A Small Claims Court for the NLP: Judging Legal Text Classification Strategies With Small Datasets
Mariana Yukari Noguti, Edduardo Vellasques, Luiz Eduardo Soares, Oliveira

TL;DR
This study evaluates various NLP strategies for legal text classification with limited labeled data, finding that semi-supervised learning with BERT and data augmentation yields the best accuracy in a low-resource legal domain.
Contribution
It demonstrates the effectiveness of semi-supervised learning and data augmentation techniques, particularly UDA with BERT, for legal text classification with small datasets.
Findings
Unsupervised Data Augmentation (UDA) achieved 80.7% accuracy.
Classical models like SVM and logistic regression performed well with word2vec embeddings.
BERT combined with semi-supervised strategies outperformed other models.
Abstract
Recent advances in language modelling has significantly decreased the need of labelled data in text classification tasks.
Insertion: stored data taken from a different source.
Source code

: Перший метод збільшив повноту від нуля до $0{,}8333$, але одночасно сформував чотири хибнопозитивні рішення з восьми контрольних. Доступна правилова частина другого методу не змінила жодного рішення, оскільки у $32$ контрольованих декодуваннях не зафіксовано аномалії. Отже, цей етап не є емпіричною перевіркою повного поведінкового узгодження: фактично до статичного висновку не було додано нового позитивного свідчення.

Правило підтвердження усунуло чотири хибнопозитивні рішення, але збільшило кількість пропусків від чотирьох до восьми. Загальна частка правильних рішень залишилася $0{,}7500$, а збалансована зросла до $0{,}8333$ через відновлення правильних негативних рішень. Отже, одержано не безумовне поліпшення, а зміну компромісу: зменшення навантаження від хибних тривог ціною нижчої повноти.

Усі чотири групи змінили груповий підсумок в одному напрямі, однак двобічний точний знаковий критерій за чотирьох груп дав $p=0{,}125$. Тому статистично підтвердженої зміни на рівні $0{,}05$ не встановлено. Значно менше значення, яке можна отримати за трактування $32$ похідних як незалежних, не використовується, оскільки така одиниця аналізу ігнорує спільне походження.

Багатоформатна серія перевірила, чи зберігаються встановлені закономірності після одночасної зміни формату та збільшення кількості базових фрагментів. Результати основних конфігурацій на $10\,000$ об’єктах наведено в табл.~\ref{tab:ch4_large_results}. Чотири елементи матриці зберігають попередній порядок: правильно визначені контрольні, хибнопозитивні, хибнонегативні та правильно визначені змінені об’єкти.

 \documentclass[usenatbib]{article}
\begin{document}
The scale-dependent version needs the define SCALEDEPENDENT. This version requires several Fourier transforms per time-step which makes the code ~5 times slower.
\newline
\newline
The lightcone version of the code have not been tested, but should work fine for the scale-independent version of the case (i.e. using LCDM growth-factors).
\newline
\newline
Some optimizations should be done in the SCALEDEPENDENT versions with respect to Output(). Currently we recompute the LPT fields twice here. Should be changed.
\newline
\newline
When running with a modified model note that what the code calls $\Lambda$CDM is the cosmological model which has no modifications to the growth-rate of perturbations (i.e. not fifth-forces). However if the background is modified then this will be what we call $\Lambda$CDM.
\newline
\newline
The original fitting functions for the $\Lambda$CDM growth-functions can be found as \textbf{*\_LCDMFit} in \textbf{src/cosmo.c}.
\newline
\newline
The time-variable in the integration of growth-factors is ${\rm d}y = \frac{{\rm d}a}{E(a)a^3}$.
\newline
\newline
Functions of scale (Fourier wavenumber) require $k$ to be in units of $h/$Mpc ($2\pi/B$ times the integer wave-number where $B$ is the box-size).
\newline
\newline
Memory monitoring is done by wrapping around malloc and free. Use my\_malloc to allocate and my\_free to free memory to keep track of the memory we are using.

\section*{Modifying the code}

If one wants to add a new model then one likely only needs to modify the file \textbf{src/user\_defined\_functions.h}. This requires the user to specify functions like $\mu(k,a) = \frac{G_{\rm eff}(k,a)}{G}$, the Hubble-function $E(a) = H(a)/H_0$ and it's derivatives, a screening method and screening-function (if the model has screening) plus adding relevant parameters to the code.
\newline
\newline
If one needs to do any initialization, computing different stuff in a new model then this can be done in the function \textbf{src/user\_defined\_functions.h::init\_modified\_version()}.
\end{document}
Transformer-based models, pre-trained on unlabeled data, can outmatch the performance of models trained from scratch for each task. However, the amount of labelled data need to fine-tune such type of model is still considerably high for domains requiring expert-level annotators, like the legal domain. This paper investigates the best strategies for optimizing the use of a small labeled dataset and large amounts of unlabeled data and perform a classification task in the legal area with 50 predefined topics. More specifically, we use the records of demands to a Brazilian Public Prosecutor's Office aiming to assign the descriptions in one of the subjects, which currently demands deep legal knowledge for manual filling. The task of optimizing the performance of…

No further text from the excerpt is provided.